In 1963, the World Meteorological Organization clarified Beaufort scale and it was adopted for an approximate estimate of wind speed by its effect on ground objects or by waves on the high seas. average speed wind is indicated at a standard height of 10 meters above an open flat surface.

The smoke (from the captain's pipe) rises vertically, the leaves of the trees are motionless. Mirror-like sea.

Wind 0 - 0.2m/s

The smoke deviates from the vertical direction, there are light ripples on the sea, there is no foam on the ridges. Wave height up to 0.1m.

The wind is felt in the face, the leaves rustle, the weather vane starts to move, the sea has short waves with a maximum height of up to 0.3 m.

Wind 1.6 - 3.3m/s.

Leaves and thin branches of trees sway, light flags sway, slight excitement on the water, occasionally small lambs form.

The average wave height is 0.6 m. The wind is 3.4 - 5.4 m/s.

The wind raises dust, pieces of paper; thin branches of trees sway, white lambs on the sea are visible in many places.
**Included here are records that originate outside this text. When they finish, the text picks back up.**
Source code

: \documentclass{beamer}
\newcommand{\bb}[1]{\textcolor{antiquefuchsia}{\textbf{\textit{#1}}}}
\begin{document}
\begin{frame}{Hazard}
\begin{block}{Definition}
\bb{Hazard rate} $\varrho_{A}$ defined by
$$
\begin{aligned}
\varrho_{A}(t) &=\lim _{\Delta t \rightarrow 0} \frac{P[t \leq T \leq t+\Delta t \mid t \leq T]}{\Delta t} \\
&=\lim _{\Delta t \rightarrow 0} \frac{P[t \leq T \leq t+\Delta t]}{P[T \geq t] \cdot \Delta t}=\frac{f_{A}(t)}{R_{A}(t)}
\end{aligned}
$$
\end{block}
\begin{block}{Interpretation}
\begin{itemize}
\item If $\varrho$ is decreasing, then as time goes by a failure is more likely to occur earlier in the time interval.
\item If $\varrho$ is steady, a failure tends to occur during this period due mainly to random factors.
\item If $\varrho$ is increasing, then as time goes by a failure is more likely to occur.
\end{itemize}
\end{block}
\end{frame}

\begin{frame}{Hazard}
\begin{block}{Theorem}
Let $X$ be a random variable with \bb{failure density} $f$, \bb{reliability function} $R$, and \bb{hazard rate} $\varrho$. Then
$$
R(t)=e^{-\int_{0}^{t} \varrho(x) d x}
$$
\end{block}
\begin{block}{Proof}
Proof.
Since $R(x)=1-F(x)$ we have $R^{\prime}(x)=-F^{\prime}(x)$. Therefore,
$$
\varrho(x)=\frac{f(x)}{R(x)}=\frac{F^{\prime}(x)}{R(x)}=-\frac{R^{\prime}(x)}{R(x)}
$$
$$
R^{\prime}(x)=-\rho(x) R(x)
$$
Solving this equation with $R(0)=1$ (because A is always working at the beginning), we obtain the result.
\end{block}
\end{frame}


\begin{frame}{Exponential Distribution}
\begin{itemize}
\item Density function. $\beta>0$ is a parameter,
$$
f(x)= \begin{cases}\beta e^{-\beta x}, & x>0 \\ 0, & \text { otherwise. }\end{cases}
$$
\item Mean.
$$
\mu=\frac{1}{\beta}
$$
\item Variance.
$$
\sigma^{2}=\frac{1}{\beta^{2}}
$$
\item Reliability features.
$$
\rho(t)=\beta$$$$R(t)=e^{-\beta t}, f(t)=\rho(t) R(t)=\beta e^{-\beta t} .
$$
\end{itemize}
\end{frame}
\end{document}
Maximum wave height up to 1.5 m. Wind 5.5 - 7.9 m/s.

Branches and thin tree trunks sway, the wind is felt by hand, white lambs are visible everywhere.

The maximum wave height is 2.5 m, the average is 2 m. The wind is 8.0 - 10.7 m/s.

In this weather, we tried to leave by Baltic Sea from Darlowo. (Poland) against the wave. In 30 minutes only approx. 10km. and very wet from the splashes. We returned along the way - och. funny.

The thick branches of the trees sway, the thin trees bend, the telephone wires hum, the umbrellas are hardly used; white foamy ridges occupy large areas, water dust is formed. The maximum wave height is up to 4m, the average is 3m. Wind 10.8 - 13.8m/s.

Such weather was caught on boats in front of Rostock. The navigator was afraid to look around, the most valuable thing was stuffed into his pockets, the radio was tied to his vest. Spray from the side waves constantly covered us. For a water-powered fleet, not to mention a simple motorboat, this is probably the maximum ...

Tree trunks sway, large branches bend, it is difficult to go against the wind, the crests of the waves are torn off by the wind. The maximum wave height is up to 5.5m. wind 13.9 - 17.1 m/s.

Thin and dry branches of trees break, it is impossible to speak in the wind, it is very difficult to go against the wind. Strong storm at sea.

The maximum wave height is up to 7.5 m, the average is 5.5 m. The wind is 17.2 - 20.7 m / s.

Large trees are bending, the wind is tearing tiles from the roofs, very strong sea waves, high waves. It is observed very rarely. Accompanied by destruction in large spaces. At sea, there are exceptionally high waves (maximum height - up to 16m, average - 11.5m), small vessels are sometimes hidden from view.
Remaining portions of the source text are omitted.